After an hour and a half of dialogue little new information about the enforcement program was revealed. The staff did state that the enforcement program is alive and well, hardly a surprising claim. In this regard, Enforcement Chief Linda Thomson pointing out that the SEC brought less enforcement cases last year than in prior years is of no moment. Ms. Thomson said that she went back and reviewed several years worth of statistics on the number of cases brought each year. Her examination demonstrated that the number of cases tends to fluctuate over the years, which led her to reassure all that the program was as robust as ever. At one point the staff noted that it had prevailed in its last fifteen straight cases in federal district court. This contention seems to refute the recommendation of the U.S. Chamber of Commerce in its report earlier this year stating that “the Commission should closely evaluate the number of recent losses in litigated enforcement actions, the various reasons for those losses, and the criticisms of both factual assertions and legal theories that are contained in the decisions.”During the discussion, the staff reviewed its progress to date on the options backdating cases. While the staff declined to specifically identify the number of companies under investigation, it did note that there are over 100, as has been widely Reported in the press. As in the past the staff noted that we can expect more cases – not much of a surprise. In response to a specific question about spring loaded option cases, the staff noted that “its client” – i.e. the SEC – had not made a decision on this controversial issue. As many will recall, this practice was the subject of an October 6, 2006 New York Times article urging that these cases be brought, although the article did note that the legal basis for bringing such cases is questionable.

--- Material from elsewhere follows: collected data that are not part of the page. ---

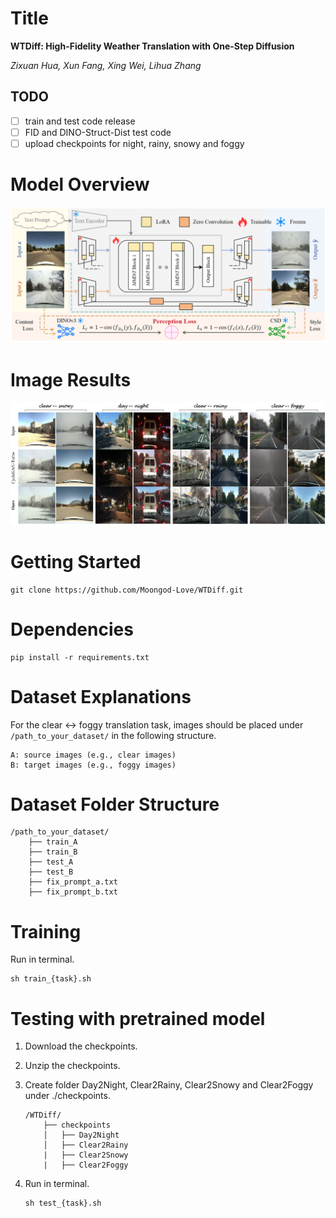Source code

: # Title

**WTDiff: High-Fidelity Weather Translation with One-Step Diffusion**

*Zixuan Hua, Xun Fang, Xing Wei, Lihua Zhang*

## TODO

- [ ] train and test code release
- [ ] FID and DINO-Struct-Dist test code
- [ ] upload checkpoints for night, rainy, snowy and foggy

# Model Overview

![Pipeline](assets/Pipeline.png)

# Image Results

![Qualitative](assets/Qualitative.png)

# Getting Started

```
git clone https://github.com/Moongod-Love/WTDiff.git
```

# Dependencies

```
pip install -r requirements.txt
```

# Dataset Explanations

For the clear $\leftrightarrow$ foggy translation task, images should be placed under `/path_to_your_dataset/` in the following structure.

```
A: source images (e.g., clear images)
B: target images (e.g., foggy images)
```

# Dataset Folder Structure

```
/path_to_your_dataset/
    ├── train_A
    ├── train_B
    ├── test_A
    ├── test_B
    ├── fix_prompt_a.txt
    ├── fix_prompt_b.txt
```

# Training

Run in terminal.

```
sh train_{task}.sh
```

# Testing with pretrained model

1. Download the checkpoints.

2. Unzip the checkpoints.

3. Create folder Day2Night, Clear2Rainy, Clear2Snowy and Clear2Foggy under ./checkpoints.

   ```
   /WTDiff/
       ├── checkpoints
       │   ├── Day2Night
       │   ├── Clear2Rainy 
       |   ├── Clear2Snowy
       |   ├── Clear2Foggy
   ```

4. Run in terminal.

   ```
   sh test_{task}.sh
   ```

Finally, the staff declined to comment on the recommendations and proposals of the Paulson Committee, noting that they had not had time to analyze the Report. Reportedly, it will be some time before the final Report is prepared.

The Report contained few surprises – much like the discussion with the SEC Enforcement staff. Regardless of the merits or demerits of the various proposals – and there are press articles taking virtually any position you would like to adopt – one has to wonder what many of the proposals have to do with the overall competitiveness of the U.S. Capital markets. Take for example, the issues flagged in this blog last week regarding litigation reforms. Uncertainties about the precise interpretation of elements of Rule 10b-5 liability because of a split in the circuits may be an interesting question but hardly new and does not seem to be one that has global significance. Likewise, whether payments under Fair Funds are credited against securities class action settlements is not a new or surprising idea and also seems to lack global appeal. On the other hand, reducing criminal liability for organizations might be of more interest to an organization considering where to market its securities. Overall however, many of the issues regarding litigation discussed in the Report seem to have the same qualities as the discussion with the SEC Enforcement staff – not much new here. In addition, many seem to have little to do with the key topic of the Report – the competitiveness of U.S. Capital markets. Perhaps in the final Report the Committee will spend more time discussing how its concerns relate specifically to that issue.